- by Jack Loechner @mp_research, March 18, 2015, 6:15 AM
For over a decade, marketers have toyed with digital advertising, on the web, in mobile, via search, moving dollars from traditional media like print newspapers and magazines to support these new channels. Now, with the rise of professional digital video content over the past five years, leading marketers have begun to move all or a portion of their TV budgets into digital video efforts.
But, despite years of digital platform testing, CMOs still claim to be nascent in their ability to figure out the right balance between these media, and how to make the alignment between TV and digital video work best. As time and attention move to digital experiences and access points for content and engagement, consumers’ awareness of brands will depend on forming the right mix says Simulmedia. CMOs need to learn the way forward or risk brand obsolescence.
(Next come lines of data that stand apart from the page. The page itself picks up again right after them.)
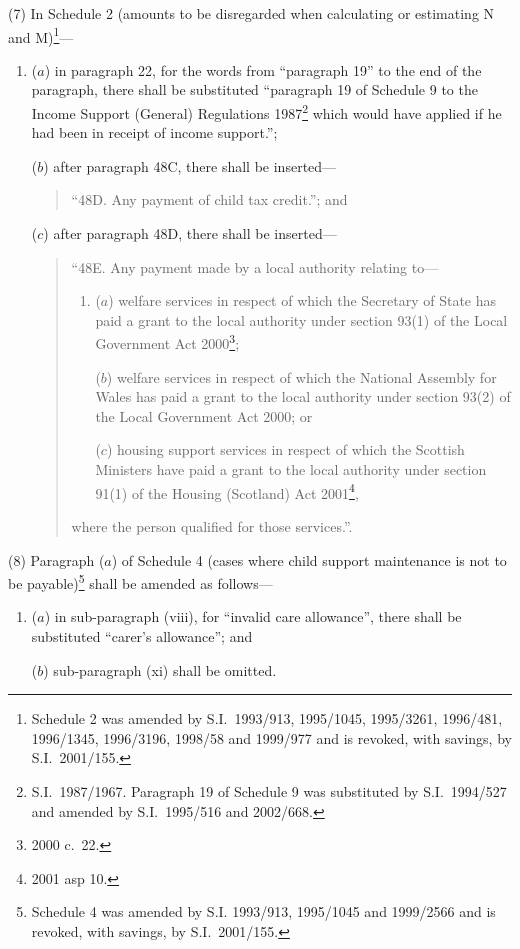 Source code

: \documentclass[12pt,a4paper]{article}
\begin{document}
(7) In Schedule 2 (amounts to be disregarded when calculating or estimating N and M)\footnote{Schedule 2 was amended by S.I.\ 1993/913, 1995/1045, 1995/3261, 1996/481, 1996/1345, 1996/3196, 1998/58 and 1999/977 and is revoked, with savings, by S.I.\ 2001/155.}—
\begin{enumerate}\item[]
($a$) in paragraph 22, for the words from “paragraph 19” to the end of the paragraph, there shall be substituted “paragraph 19 of Schedule 9 to the Income Support (General) Regulations 1987\footnote{S.I.\ 1987/1967. Paragraph 19 of Schedule 9 was substituted by S.I.\ 1994/527 and amended by S.I.\ 1995/516 and 2002/668.} which would have applied if he had been in receipt of income support.”;

($b$) after paragraph 48C, there shall be inserted—
\begin{quotation}
“48D.  Any payment of child tax credit.”; and
\end{quotation}

($c$) after paragraph 48D, there shall be inserted—
\begin{quotation}
“48E.  Any payment made by a local authority relating to—
\begin{enumerate}\item[]
($a$) welfare services in respect of which the Secretary of State has paid a grant to the local authority under section 93(1) of the Local Government Act 2000\footnote{2000 c.\ 22.};

($b$) welfare services in respect of which the National Assembly for Wales has paid a grant to the local authority under section 93(2) of the Local Government Act 2000; or

($c$) housing support services in respect of which the Scottish Ministers have paid a grant to the local authority under section 91(1) of the Housing (Scotland) Act 2001\footnote{2001 asp 10.},
\end{enumerate}
where the person qualified for those services.”.
\end{quotation}
\end{enumerate}

(8) Paragraph ($a$)  of Schedule 4 (cases where child support maintenance is not to be payable)\footnote{Schedule 4 was amended by S.I. 1993/913, 1995/1045 and 1999/2566 and is revoked, with savings, by S.I.\ 2001/155.} shall be amended as follows—
\begin{enumerate}\item[]
($a$) in sub-paragraph (viii), for “invalid care allowance”, there shall be substituted “carer’s allowance”; and

($b$) sub-paragraph (xi) shall be omitted.
\end{enumerate}
\end{document}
The CMO Club, in partnership with Simulmedia and reported by eMarketer, recently conducted research to help understand this TV vs. digital conundrum and provide a bridge for CMOs who need to close the growing gap between consumer media consumption patterns and CMO know-how. The research was illuminating, says the report. Marketers get swayed by the digital allure of deep targeting and measurement, but are loathe to walk away from years of success built using TV as an efficient reach vehicle.
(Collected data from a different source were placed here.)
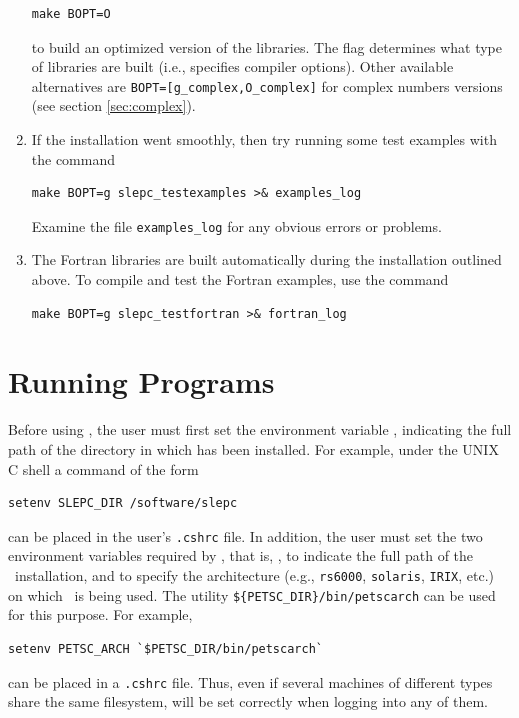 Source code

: \begin{enumerate}
\begin{Verbatim}[fontsize=\small]
	make BOPT=O
	\end{Verbatim}
      to build an optimized version of the \slepc libraries. The flag  determines what type of libraries are built (i.e., specifies compiler options). Other available alternatives are \Verb!BOPT=[g_complex,O_complex]! for complex numbers versions (see section \ref{sec:complex}).
	\item If the installation went smoothly, then try running some test examples with the command
	\begin{Verbatim}[fontsize=\small]
	make BOPT=g slepc_testexamples >& examples_log 
	\end{Verbatim}
     Examine the file \Verb!examples_log! for any obvious errors or problems.
	\item The Fortran libraries are built automatically during the installation outlined above. To compile and test the Fortran examples, use the command
	\begin{Verbatim}[fontsize=\small]
	make BOPT=g slepc_testfortran >& fortran_log
	\end{Verbatim}
\end{enumerate}
	
\section{Running \slepc Programs}

Before using \slepc, the user must first set the environment variable
, indicating the full path of the directory in which \slepc has been installed. For example, under the UNIX C shell a command of the form
	\begin{Verbatim}[fontsize=\small]
	setenv SLEPC_DIR /software/slepc
	\end{Verbatim}
can be placed in the user's \Verb!.cshrc! file. 
In addition, the user must set the two environment
variables required by \petsc, that is, , to indicate the full path of the \petsc\ installation, and  to specify the architecture (e.g., \texttt{rs6000},
\texttt{solaris}, \texttt{IRIX}, etc.)  on which \petsc\ is being used.  The utility
 \Verb!${PETSC_DIR}/bin/petscarch! can be used for this purpose.  For example,
	\begin{Verbatim}[fontsize=\small]
	setenv PETSC_ARCH `$PETSC_DIR/bin/petscarch`
	\end{Verbatim}
can be placed in a \Verb!.cshrc! file.  Thus, even if several machines of different
types share the same filesystem,  will be set correctly
when logging into any of them. 

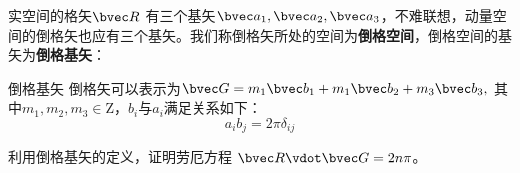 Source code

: 实空间的格矢$\bvec R$ 有三个基矢$\bvec a_1, \bvec a_2, \bvec a_3$，不难联想，动量空间的倒格矢也应有三个基矢。我们称倒格矢所处的空间为\textbf{倒格空间}，倒格空间的基矢为\textbf{倒格基矢}：
\begin{definition}{倒格基矢}
倒格矢可以表示为$\bvec G = m_1 \bvec b_1 +  m_1 \bvec b_2 + m_3 \bvec b_3,~$其中$ m_1,m_2,m_3 \in \mathrm{Z}$，$b_i$与$a_i$满足关系如下：
\begin{equation}
a_i b_j = 2\pi \delta_{ij}
\end{equation}
\end{definition}

\begin{exercise}{}
利用倒格基矢的定义，证明劳厄方程 $\bvec R \vdot \bvec G = 2 n \pi$。
\end{exercise}
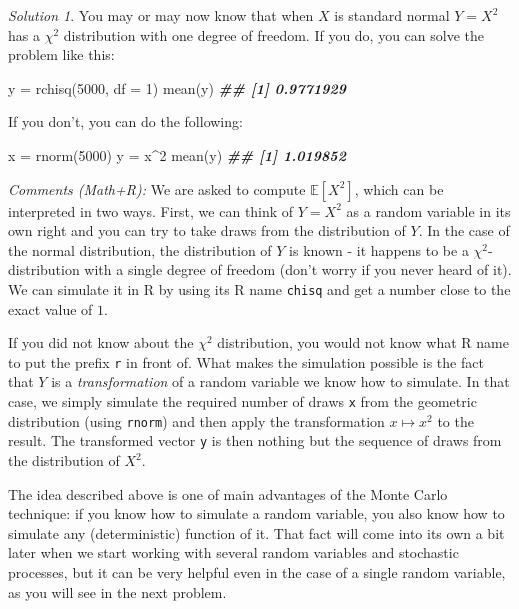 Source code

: \documentclass[
]{book}
\newenvironment{Shaded}{\begin{snugshade}}{\end{snugshade}}
\newcommand{\AttributeTok}[1]{\textcolor[rgb]{0.77,0.63,0.00}{#1}}
\newcommand{\DecValTok}[1]{\textcolor[rgb]{0.00,0.00,0.81}{#1}}
\newcommand{\DocumentationTok}[1]{\textcolor[rgb]{0.56,0.35,0.01}{\textbf{\textit{#1}}}}
\newcommand{\FunctionTok}[1]{\textcolor[rgb]{0.00,0.00,0.00}{#1}}
\newcommand{\NormalTok}[1]{#1}
\newcommand{\OtherTok}[1]{\textcolor[rgb]{0.56,0.35,0.01}{#1}}
\newcommand{\SpecialCharTok}[1]{\textcolor[rgb]{0.00,0.00,0.00}{#1}}
\theoremstyle{definition}
\theoremstyle{definition}
\theoremstyle{definition}
\theoremstyle{definition}
\theoremstyle{remark}
\newtheorem*{solution}{Solution}
\begin{document}
\begin{solution}
You may or may now know that when \(X\) is standard normal \(Y=X^2\) has a \(\chi^2\)
distribution with one degree of freedom. If you do, you can solve the problem
like this:

\begin{Shaded}
\begin{Highlighting}[]
\NormalTok{y }\OtherTok{=} \FunctionTok{rchisq}\NormalTok{(}\DecValTok{5000}\NormalTok{, }\AttributeTok{df =} \DecValTok{1}\NormalTok{)}
\FunctionTok{mean}\NormalTok{(y)}
\DocumentationTok{\#\# [1] 0.9771929}
\end{Highlighting}
\end{Shaded}

If you don't, you can do the following:

\begin{Shaded}
\begin{Highlighting}[]
\NormalTok{x }\OtherTok{=} \FunctionTok{rnorm}\NormalTok{(}\DecValTok{5000}\NormalTok{)}
\NormalTok{y }\OtherTok{=}\NormalTok{ x}\SpecialCharTok{\^{}}\DecValTok{2}
\FunctionTok{mean}\NormalTok{(y)}
\DocumentationTok{\#\# [1] 1.019852}
\end{Highlighting}
\end{Shaded}

\emph{Comments (Math+R):} We are asked to compute \({\mathbb{E}}[ X^2]\), which can be interpreted in
two ways. First, we can think of \(Y=X^2\) as a random variable in its own right and you
can try to take draws from the distribution of \(Y\). In the case of the normal
distribution, the distribution of \(Y\) is known - it happens to be a
\(\chi^2\)-distribution with a single degree of freedom (don't worry if you never
heard of it). We can simulate it in R by using its R name \texttt{chisq} and
get a number close to the exact value of \(1\).

If you did not know about the \(\chi^2\) distribution, you would not know what R
name to put the prefix \texttt{r} in front of. What makes the simulation possible is
the fact that \(Y\) is a \emph{transformation} of
a random variable we know how to simulate. In that case, we simply simulate the
required number of draws \texttt{x} from the geometric distribution (using \texttt{rnorm}) and
then apply the transformation \(x \mapsto x^2\) to the result. The transformed
vector \texttt{y} is then nothing but the sequence of draws from the distribution of
\(X^2\).

The idea described above is one of main advantages of the Monte Carlo technique:
if you know how to simulate a random variable, you also know how to simulate
any (deterministic) function of it. That fact will come into its own a bit later
when we start working with several random variables and stochastic processes,
but it can be very helpful even in the case of a single random variable, as you
will see in the next problem.
\end{solution}
\end{document}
Based on the survey of CMO Club members, 54% of CMOs use digital video to supplement TV as a holistic strategy, yet only 31% of CMOs align their budgets for TV and digital advertising spend. This separation leads to a disconnect between the value of each medium, as 52% claim that they have different expectations across the two platforms.
For CMO Club members, digital spend as a percent of advertising budget has gone from 11% three years ago to 24% today, and they expect that allocation to rise to 36% in three years from now.
Annual Increase In Spend On TV And Digital Video Advertising (2012-2018; $Billions)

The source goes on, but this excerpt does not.